Assignment.
Gather, from the data below, each line in which the word "begin" occurs.

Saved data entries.

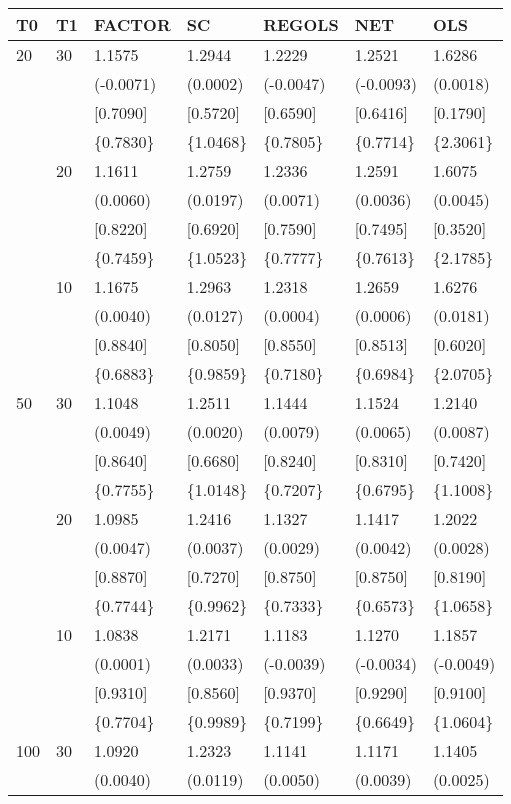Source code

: \begin{table}[ht]
\centering
\begin{tabular}{lllllll}
\hline
T0&T1&FACTOR&SC&REGOLS&NET&OLS\\
\hline
20&30&1.1575&1.2944&1.2229&1.2521&1.6286\\
&&(-0.0071)&(0.0002)&(-0.0047)&(-0.0093)&(0.0018)\\
&&[0.7090]&[0.5720]&[0.6590]&[0.6416]&[0.1790]\\
&&\{0.7830\}&\{1.0468\}&\{0.7805\}&\{0.7714\}&\{2.3061\}\\
&20&1.1611&1.2759&1.2336&1.2591&1.6075\\
&&(0.0060)&(0.0197)&(0.0071)&(0.0036)&(0.0045)\\
&&[0.8220]&[0.6920]&[0.7590]&[0.7495]&[0.3520]\\
&&\{0.7459\}&\{1.0523\}&\{0.7777\}&\{0.7613\}&\{2.1785\}\\
&10&1.1675&1.2963&1.2318&1.2659&1.6276\\
&&(0.0040)&(0.0127)&(0.0004)&(0.0006)&(0.0181)\\
&&[0.8840]&[0.8050]&[0.8550]&[0.8513]&[0.6020]\\
&&\{0.6883\}&\{0.9859\}&\{0.7180\}&\{0.6984\}&\{2.0705\}\\
50&30&1.1048&1.2511&1.1444&1.1524&1.2140\\
&&(0.0049)&(0.0020)&(0.0079)&(0.0065)&(0.0087)\\
&&[0.8640]&[0.6680]&[0.8240]&[0.8310]&[0.7420]\\
&&\{0.7755\}&\{1.0148\}&\{0.7207\}&\{0.6795\}&\{1.1008\}\\
&20&1.0985&1.2416&1.1327&1.1417&1.2022\\
&&(0.0047)&(0.0037)&(0.0029)&(0.0042)&(0.0028)\\
&&[0.8870]&[0.7270]&[0.8750]&[0.8750]&[0.8190]\\
&&\{0.7744\}&\{0.9962\}&\{0.7333\}&\{0.6573\}&\{1.0658\}\\
&10&1.0838&1.2171&1.1183&1.1270&1.1857\\
&&(0.0001)&(0.0033)&(-0.0039)&(-0.0034)&(-0.0049)\\
&&[0.9310]&[0.8560]&[0.9370]&[0.9290]&[0.9100]\\
&&\{0.7704\}&\{0.9989\}&\{0.7199\}&\{0.6649\}&\{1.0604\}\\
100&30&1.0920&1.2323&1.1141&1.1171&1.1405\\
&&(0.0040)&(0.0119)&(0.0050)&(0.0039)&(0.0025)\\

\end{tabular}
\end{table}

Response to this exercise.
: \begin{table}[ht]
\begin{tabular}{lllllll}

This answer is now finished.